[Start of Attachment]
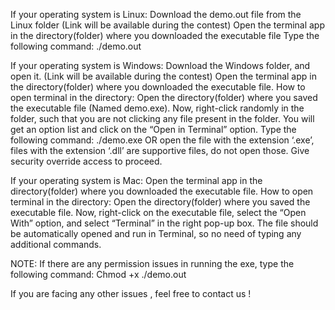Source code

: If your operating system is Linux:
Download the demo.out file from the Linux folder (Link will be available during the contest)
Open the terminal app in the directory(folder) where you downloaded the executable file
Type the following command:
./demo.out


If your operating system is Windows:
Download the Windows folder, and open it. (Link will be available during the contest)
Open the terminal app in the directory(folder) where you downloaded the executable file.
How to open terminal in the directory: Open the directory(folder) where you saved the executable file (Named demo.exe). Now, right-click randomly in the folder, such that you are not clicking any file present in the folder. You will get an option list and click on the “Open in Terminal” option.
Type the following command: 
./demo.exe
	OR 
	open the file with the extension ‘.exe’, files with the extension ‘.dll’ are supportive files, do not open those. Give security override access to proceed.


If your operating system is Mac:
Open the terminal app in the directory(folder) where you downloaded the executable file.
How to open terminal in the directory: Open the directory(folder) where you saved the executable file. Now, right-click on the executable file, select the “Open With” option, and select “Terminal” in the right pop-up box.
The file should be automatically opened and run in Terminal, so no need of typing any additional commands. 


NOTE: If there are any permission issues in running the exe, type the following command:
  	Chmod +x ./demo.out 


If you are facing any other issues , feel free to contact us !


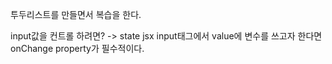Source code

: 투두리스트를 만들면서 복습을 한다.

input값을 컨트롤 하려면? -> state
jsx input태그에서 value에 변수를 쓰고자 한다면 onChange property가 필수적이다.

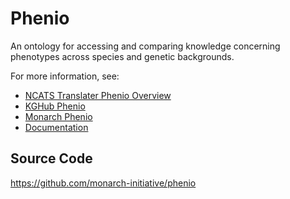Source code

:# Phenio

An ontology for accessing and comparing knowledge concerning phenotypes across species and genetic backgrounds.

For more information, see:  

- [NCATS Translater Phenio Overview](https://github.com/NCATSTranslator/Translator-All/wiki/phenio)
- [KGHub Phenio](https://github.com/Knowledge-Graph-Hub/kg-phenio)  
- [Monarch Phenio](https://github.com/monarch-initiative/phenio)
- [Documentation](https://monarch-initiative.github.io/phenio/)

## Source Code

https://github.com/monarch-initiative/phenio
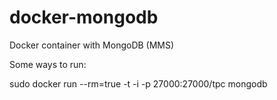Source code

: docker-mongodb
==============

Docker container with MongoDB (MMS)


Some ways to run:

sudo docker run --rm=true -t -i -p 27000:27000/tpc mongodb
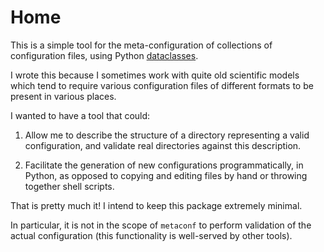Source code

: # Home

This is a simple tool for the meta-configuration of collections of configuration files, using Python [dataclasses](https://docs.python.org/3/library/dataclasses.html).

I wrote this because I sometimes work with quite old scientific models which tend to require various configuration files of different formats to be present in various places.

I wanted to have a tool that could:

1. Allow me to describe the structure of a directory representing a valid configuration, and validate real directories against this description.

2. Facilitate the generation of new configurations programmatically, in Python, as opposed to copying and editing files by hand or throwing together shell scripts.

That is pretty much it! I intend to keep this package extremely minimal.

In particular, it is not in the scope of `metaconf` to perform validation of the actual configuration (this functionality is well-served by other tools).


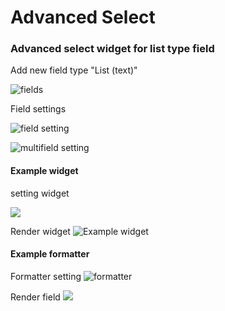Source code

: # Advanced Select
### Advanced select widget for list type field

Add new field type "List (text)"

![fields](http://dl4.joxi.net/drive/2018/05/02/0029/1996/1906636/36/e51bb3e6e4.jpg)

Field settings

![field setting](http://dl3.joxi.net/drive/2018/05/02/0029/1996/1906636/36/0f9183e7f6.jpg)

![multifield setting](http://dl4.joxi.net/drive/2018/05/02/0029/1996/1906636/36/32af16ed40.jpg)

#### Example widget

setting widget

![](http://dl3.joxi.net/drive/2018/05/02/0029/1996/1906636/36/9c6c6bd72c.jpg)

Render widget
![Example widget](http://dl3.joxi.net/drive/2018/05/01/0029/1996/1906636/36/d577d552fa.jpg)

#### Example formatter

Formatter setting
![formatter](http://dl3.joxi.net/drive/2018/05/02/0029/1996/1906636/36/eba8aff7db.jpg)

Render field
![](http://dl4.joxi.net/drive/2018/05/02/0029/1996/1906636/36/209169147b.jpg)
[End of Attachment]
[Start of Attachment]
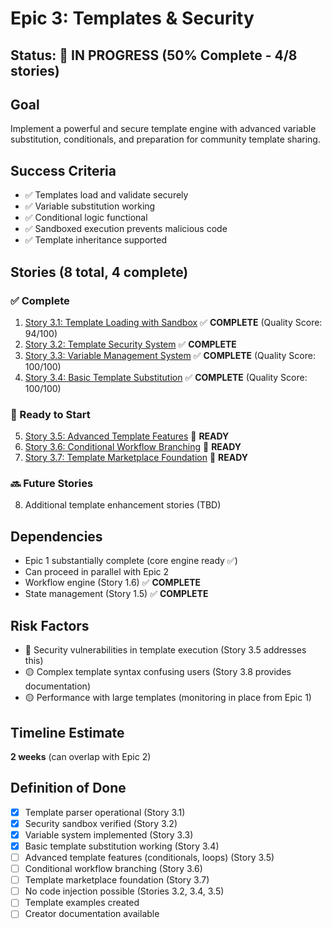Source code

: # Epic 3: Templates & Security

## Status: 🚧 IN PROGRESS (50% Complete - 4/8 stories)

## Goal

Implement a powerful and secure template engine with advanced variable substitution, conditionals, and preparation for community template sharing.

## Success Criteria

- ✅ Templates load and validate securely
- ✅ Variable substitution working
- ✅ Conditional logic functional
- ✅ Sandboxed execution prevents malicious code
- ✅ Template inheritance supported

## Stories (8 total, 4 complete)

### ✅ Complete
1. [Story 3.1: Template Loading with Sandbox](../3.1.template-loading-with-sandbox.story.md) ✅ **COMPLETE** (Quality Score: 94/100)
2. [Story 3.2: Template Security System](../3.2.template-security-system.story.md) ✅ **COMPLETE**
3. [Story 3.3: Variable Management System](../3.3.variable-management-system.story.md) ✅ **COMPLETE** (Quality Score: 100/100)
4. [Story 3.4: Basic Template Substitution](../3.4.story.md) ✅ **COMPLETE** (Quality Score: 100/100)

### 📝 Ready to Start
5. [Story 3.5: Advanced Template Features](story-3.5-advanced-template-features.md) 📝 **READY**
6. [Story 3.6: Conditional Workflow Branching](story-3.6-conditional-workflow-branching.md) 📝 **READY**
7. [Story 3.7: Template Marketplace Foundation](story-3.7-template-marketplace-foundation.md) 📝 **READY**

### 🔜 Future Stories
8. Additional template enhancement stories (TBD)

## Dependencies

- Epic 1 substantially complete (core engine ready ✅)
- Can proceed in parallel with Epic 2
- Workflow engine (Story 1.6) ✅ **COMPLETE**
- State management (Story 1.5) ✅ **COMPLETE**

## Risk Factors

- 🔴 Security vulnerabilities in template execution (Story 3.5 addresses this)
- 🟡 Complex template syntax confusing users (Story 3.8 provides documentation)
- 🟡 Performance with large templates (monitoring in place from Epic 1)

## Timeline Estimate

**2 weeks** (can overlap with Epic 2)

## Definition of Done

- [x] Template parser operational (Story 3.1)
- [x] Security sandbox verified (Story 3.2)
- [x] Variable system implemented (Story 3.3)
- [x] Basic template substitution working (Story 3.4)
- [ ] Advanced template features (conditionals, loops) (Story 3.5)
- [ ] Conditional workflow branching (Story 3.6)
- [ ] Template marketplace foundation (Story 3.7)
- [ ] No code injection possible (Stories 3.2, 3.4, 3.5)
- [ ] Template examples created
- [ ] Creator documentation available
[End of Attachment]
- _TASK DESCRIPTION_
The answer should be only the number of lines in the data that contain the string "engine".

- _OUTPUT OF THE TASK_
3